The concept of clergy as mandated reporters was brought back into the spotlight after deposition testimony by Bishop Emeritus Howard J. Hubbard of the Diocese of Albany was made public March 25 and first reported by the Times Union of Albany. During his deposition, Bishop Hubbard was questioned by an attorney representing people who had filed claims of abuse against the Roman Catholic Diocese of Albany under the Child Victims Act (CVA). Asked why he did not report a suspected case of child sexual abuse to law enforcement when he was bishop after a priest allegedly admitted to him that he had abused a child, Bishop Hubbard replied, “Because I was not a mandated reporter. I don’t think the law then or even now requires me to do it. Would I do it now? Yes. But did I do it then? No.”

Poust acknowledged the bishop’s comment is “a difficult thing to read and process,” adding “it’s heartbreaking” but important to understand what happened for healing to begin.

“The acknowledged failures of many Church leaders in the past even now, at least a generation later, continues to impact the Church. It continues to scandalize the faithful, it continues to cause people to lose their faith,” he added.

The NYSCC’s position continues to hold to these core requirements in adding clergy as mandated reporters, according to its website: 

• The reporting requirements must protect the sanctity of the confessional. Catholic teaching holds that the confidentiality afforded to Catholics in the Sacrament of Reconciliation is inviolable. A priest who violates the seal of the confessional is automatically excommunicated under Canon Law. 

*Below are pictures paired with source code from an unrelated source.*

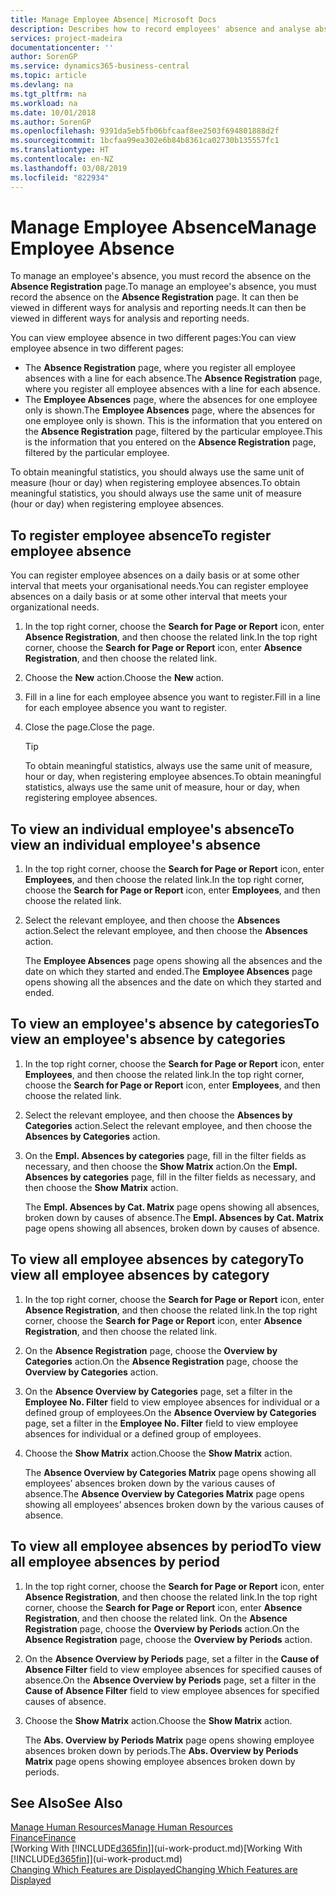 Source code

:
 ```yaml
---
title: Manage Employee Absence| Microsoft Docs
description: Describes how to record employees' absence and analyse absence statistics.
services: project-madeira
documentationcenter: ''
author: SorenGP
ms.service: dynamics365-business-central
ms.topic: article
ms.devlang: na
ms.tgt_pltfrm: na
ms.workload: na
ms.date: 10/01/2018
ms.author: SorenGP
ms.openlocfilehash: 9391da5eb5fb06bfcaaf8ee2503f694801888d2f
ms.sourcegitcommit: 1bcfaa99ea302e6b84b8361ca02730b135557fc1
ms.translationtype: HT
ms.contentlocale: en-NZ
ms.lasthandoff: 03/08/2019
ms.locfileid: "822934"
---
```

# <a name="manage-employee-absence"></a><span data-ttu-id="b797b-103">Manage Employee Absence</span><span class="sxs-lookup"><span data-stu-id="b797b-103">Manage Employee Absence</span></span>
<span data-ttu-id="b797b-104">To manage an employee's absence, you must record the absence on the **Absence Registration** page.</span><span class="sxs-lookup"><span data-stu-id="b797b-104">To manage an employee's absence, you must record the absence on the **Absence Registration** page.</span></span> <span data-ttu-id="b797b-105">It can then be viewed in different ways for analysis and reporting needs.</span><span class="sxs-lookup"><span data-stu-id="b797b-105">It can then be viewed in different ways for analysis and reporting needs.</span></span>

<span data-ttu-id="b797b-106">You can view employee absence in two different pages:</span><span class="sxs-lookup"><span data-stu-id="b797b-106">You can view employee absence in two different pages:</span></span>

* <span data-ttu-id="b797b-107">The **Absence Registration** page, where you register all employee absences with a line for each absence.</span><span class="sxs-lookup"><span data-stu-id="b797b-107">The **Absence Registration** page, where you register all employee absences with a line for each absence.</span></span>
* <span data-ttu-id="b797b-108">The **Employee Absences** page, where the absences for one employee only is shown.</span><span class="sxs-lookup"><span data-stu-id="b797b-108">The **Employee Absences** page, where the absences for one employee only is shown.</span></span> <span data-ttu-id="b797b-109">This is the information that you entered on the **Absence Registration** page, filtered by the particular employee.</span><span class="sxs-lookup"><span data-stu-id="b797b-109">This is the information that you entered on the **Absence Registration** page, filtered by the particular employee.</span></span>

<span data-ttu-id="b797b-110">To obtain meaningful statistics, you should always use the same unit of measure (hour or day) when registering employee absences.</span><span class="sxs-lookup"><span data-stu-id="b797b-110">To obtain meaningful statistics, you should always use the same unit of measure (hour or day) when registering employee absences.</span></span>

## <a name="to-register-employee-absence"></a><span data-ttu-id="b797b-111">To register employee absence</span><span class="sxs-lookup"><span data-stu-id="b797b-111">To register employee absence</span></span>
<span data-ttu-id="b797b-112">You can register employee absences on a daily basis or at some other interval that meets your organisational needs.</span><span class="sxs-lookup"><span data-stu-id="b797b-112">You can register employee absences on a daily basis or at some other interval that meets your organizational needs.</span></span>

1. <span data-ttu-id="b797b-113">In the top right corner, choose the **Search for Page or Report** icon, enter **Absence Registration**, and then choose the related link.</span><span class="sxs-lookup"><span data-stu-id="b797b-113">In the top right corner, choose the **Search for Page or Report** icon, enter **Absence Registration**, and then choose the related link.</span></span>
2. <span data-ttu-id="b797b-114">Choose the **New** action.</span><span class="sxs-lookup"><span data-stu-id="b797b-114">Choose the **New** action.</span></span>
3. <span data-ttu-id="b797b-115">Fill in a line for each employee absence you want to register.</span><span class="sxs-lookup"><span data-stu-id="b797b-115">Fill in a line for each employee absence you want to register.</span></span>
4. <span data-ttu-id="b797b-116">Close the page.</span><span class="sxs-lookup"><span data-stu-id="b797b-116">Close the page.</span></span>

    > [!Tip]
    > <span data-ttu-id="b797b-117">To obtain meaningful statistics, always use the same unit of measure, hour or day, when registering employee absences.</span><span class="sxs-lookup"><span data-stu-id="b797b-117">To obtain meaningful statistics, always use the same unit of measure, hour or day, when registering employee absences.</span></span>

## <a name="to-view-an-individual-employees-absence"></a><span data-ttu-id="b797b-118">To view an individual employee's absence</span><span class="sxs-lookup"><span data-stu-id="b797b-118">To view an individual employee's absence</span></span>
1. <span data-ttu-id="b797b-119">In the top right corner, choose the **Search for Page or Report** icon, enter **Employees**, and then choose the related link.</span><span class="sxs-lookup"><span data-stu-id="b797b-119">In the top right corner, choose the **Search for Page or Report** icon, enter **Employees**, and then choose the related link.</span></span>
2. <span data-ttu-id="b797b-120">Select the relevant employee, and then choose the **Absences** action.</span><span class="sxs-lookup"><span data-stu-id="b797b-120">Select the relevant employee, and then choose the **Absences** action.</span></span>

    <span data-ttu-id="b797b-121">The **Employee Absences** page opens showing all the absences and the date on which they started and ended.</span><span class="sxs-lookup"><span data-stu-id="b797b-121">The **Employee Absences** page opens showing all the absences and the date on which they started and ended.</span></span>

## <a name="to-view-an-employees-absence-by-categories"></a><span data-ttu-id="b797b-122">To view an employee's absence by categories</span><span class="sxs-lookup"><span data-stu-id="b797b-122">To view an employee's absence by categories</span></span>
1. <span data-ttu-id="b797b-123">In the top right corner, choose the **Search for Page or Report** icon, enter **Employees**, and then choose the related link.</span><span class="sxs-lookup"><span data-stu-id="b797b-123">In the top right corner, choose the **Search for Page or Report** icon, enter **Employees**, and then choose the related link.</span></span>
2. <span data-ttu-id="b797b-124">Select the relevant employee, and then choose the **Absences by Categories** action.</span><span class="sxs-lookup"><span data-stu-id="b797b-124">Select the relevant employee, and then choose the **Absences by Categories** action.</span></span>
3. <span data-ttu-id="b797b-125">On the **Empl. Absences by categories** page, fill in the filter fields as necessary, and then choose the **Show Matrix** action.</span><span class="sxs-lookup"><span data-stu-id="b797b-125">On the **Empl. Absences by categories** page, fill in the filter fields as necessary, and then choose the **Show Matrix** action.</span></span>

    <span data-ttu-id="b797b-126">The **Empl. Absences by Cat. Matrix** page opens showing all absences, broken down by causes of absence.</span><span class="sxs-lookup"><span data-stu-id="b797b-126">The **Empl. Absences by Cat. Matrix** page opens showing all absences, broken down by causes of absence.</span></span>

## <a name="to-view-all-employee-absences-by-category"></a><span data-ttu-id="b797b-127">To view all employee absences by category</span><span class="sxs-lookup"><span data-stu-id="b797b-127">To view all employee absences by category</span></span>
1. <span data-ttu-id="b797b-128">In the top right corner, choose the **Search for Page or Report** icon, enter **Absence Registration**, and then choose the related link.</span><span class="sxs-lookup"><span data-stu-id="b797b-128">In the top right corner, choose the **Search for Page or Report** icon, enter **Absence Registration**, and then choose the related link.</span></span>
2. <span data-ttu-id="b797b-129">On the **Absence Registration** page, choose the **Overview by Categories** action.</span><span class="sxs-lookup"><span data-stu-id="b797b-129">On the **Absence Registration** page, choose the **Overview by Categories** action.</span></span>
3. <span data-ttu-id="b797b-130">On the **Absence Overview by Categories** page, set a filter in the **Employee No. Filter** field to view employee absences for individual or a defined group of employees.</span><span class="sxs-lookup"><span data-stu-id="b797b-130">On the **Absence Overview by Categories** page, set a filter in the **Employee No. Filter** field to view employee absences for individual or a defined group of employees.</span></span>
4. <span data-ttu-id="b797b-131">Choose the **Show Matrix** action.</span><span class="sxs-lookup"><span data-stu-id="b797b-131">Choose the **Show Matrix** action.</span></span>

    <span data-ttu-id="b797b-132">The **Absence Overview by Categories Matrix** page opens showing all employees’ absences broken down by the various causes of absence.</span><span class="sxs-lookup"><span data-stu-id="b797b-132">The **Absence Overview by Categories Matrix** page opens showing all employees’ absences broken down by the various causes of absence.</span></span>

## <a name="to-view-all-employee-absences-by-period"></a><span data-ttu-id="b797b-133">To view all employee absences by period</span><span class="sxs-lookup"><span data-stu-id="b797b-133">To view all employee absences by period</span></span>
1. <span data-ttu-id="b797b-134">In the top right corner, choose the **Search for Page or Report** icon, enter **Absence Registration**, and then choose the related link.</span><span class="sxs-lookup"><span data-stu-id="b797b-134">In the top right corner, choose the **Search for Page or Report** icon, enter **Absence Registration**, and then choose the related link.</span></span>
   <span data-ttu-id="b797b-135">On the **Absence Registration** page, choose the **Overview by Periods** action.</span><span class="sxs-lookup"><span data-stu-id="b797b-135">On the **Absence Registration** page, choose the **Overview by Periods** action.</span></span>
2. <span data-ttu-id="b797b-136">On the **Absence Overview by Periods** page, set a filter in the **Cause of Absence Filter** field to view employee absences for specified causes of absence.</span><span class="sxs-lookup"><span data-stu-id="b797b-136">On the **Absence Overview by Periods** page, set a filter in the **Cause of Absence Filter** field to view employee absences for specified causes of absence.</span></span>
3. <span data-ttu-id="b797b-137">Choose the **Show Matrix** action.</span><span class="sxs-lookup"><span data-stu-id="b797b-137">Choose the **Show Matrix** action.</span></span>

    <span data-ttu-id="b797b-138">The **Abs. Overview by Periods Matrix** page opens showing employee absences broken down by periods.</span><span class="sxs-lookup"><span data-stu-id="b797b-138">The **Abs. Overview by Periods Matrix** page opens showing employee absences broken down by periods.</span></span>

## <a name="see-also"></a><span data-ttu-id="b797b-139">See Also</span><span class="sxs-lookup"><span data-stu-id="b797b-139">See Also</span></span>
[<span data-ttu-id="b797b-140">Manage Human Resources</span><span class="sxs-lookup"><span data-stu-id="b797b-140">Manage Human Resources</span></span>](hr-manage-human-resources.md)  
[<span data-ttu-id="b797b-141">Finance</span><span class="sxs-lookup"><span data-stu-id="b797b-141">Finance</span></span>](finance.md)  
<span data-ttu-id="b797b-142">[Working With [!INCLUDE[d365fin](includes/d365fin_md.md)]](ui-work-product.md)</span><span class="sxs-lookup"><span data-stu-id="b797b-142">[Working With [!INCLUDE[d365fin](includes/d365fin_md.md)]](ui-work-product.md)</span></span>  
[<span data-ttu-id="b797b-143">Changing Which Features are Displayed</span><span class="sxs-lookup"><span data-stu-id="b797b-143">Changing Which Features are Displayed</span></span>](ui-experiences.md)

• Any reporting requirements, including retroactive reporting of old cases, must be equally applied to all mandated reporters and not, as some past bills would have done, to clergy alone. 

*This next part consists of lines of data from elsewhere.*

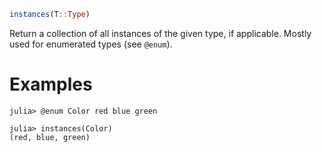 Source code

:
 ```julia
instances(T::Type)
```

Return a collection of all instances of the given type, if applicable. Mostly used for enumerated types (see `@enum`).

# Examples

```jldoctest
julia> @enum Color red blue green

julia> instances(Color)
(red, blue, green)
```
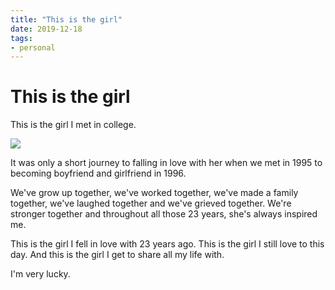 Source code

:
 ```yaml
---
title: "This is the girl"
date: 2019-12-18
tags:
- personal
---
```


# This is the girl

This is the girl I met in college.

<!--more-->

![](/images/the-girl.jpg)

It was only a short journey to falling in love with her when we met in 1995 to becoming boyfriend and girlfriend in 1996.

We've grow up together, we've worked together, we've made a family together, we've laughed together and we've grieved together. We're stronger together and throughout all those 23 years, she's always inspired me.

This is the girl I fell in love with 23 years ago. This is the girl I still love to this day. And this is the girl I get to share all my life with.

I'm very lucky.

• There should be no “opt out” provision for abortion clinic employees and other health care providers who in the course of their duties come into contact with minors who they know or suspect have been sexually abused by adults.

A bill in California in 2019 that would have required priests to break the seal of confession if they heard anything related to child sexual abuse was shelved after a statewide uproar from Catholics as well as First Amendment and enforceability concerns. But Poust said, generally, the confessional is not how priests or bishops have heard about cases of sexual abuse or mistreatment in the past. Typically, a parent or a child will come forward with an allegation directly.

“The scandal was learning that people had been abused, having it reported by various means — whether by parents or witnesses, other priests or parish staff — and then not removing that person or informing parishioners,” Poust said. “In some sense, that scandal is worse than the original crime because you are putting more people at risk beyond the one child who was grievously harmed and now you are putting more children at risk of being harmed. That’s what has made this scandal so devastating to the Church.”

And how does Poust respond to survivors of sexual abuse who say adding clergy as mandated reporters will not change anything.

“Hopefully, it won’t change anything because as of the last 20 years, at least, clergy have been reporting these things,” he said. “For the last 20 years, since the Charter for the Protection of Children and Young People, Church law in the United States has required bishops to report these crimes to the authorities.

“Beyond that, in this state, every diocese has a memorandum of understanding with their local district attorney outlining the process for when they receive a complaint, no matter how far back it goes, of sexual abuse. The short answer is hopefully it won’t change a thing, because I know the Church is already complying with the principle of mandated reporting.” 

This compliance is championed and mandated by Bishop Scharfenberger and the other bishops in the state.

“I know just how seriously the bishops of this state take this issue and how committed they are to maintaining a safe environment for children in their dioceses,” Poust said. “I would not be here if I did not have complete faith that they are doing everything they can to protect children and I do believe that — here in New York and across the country — the Catholic Church is now one of the safest places for children.”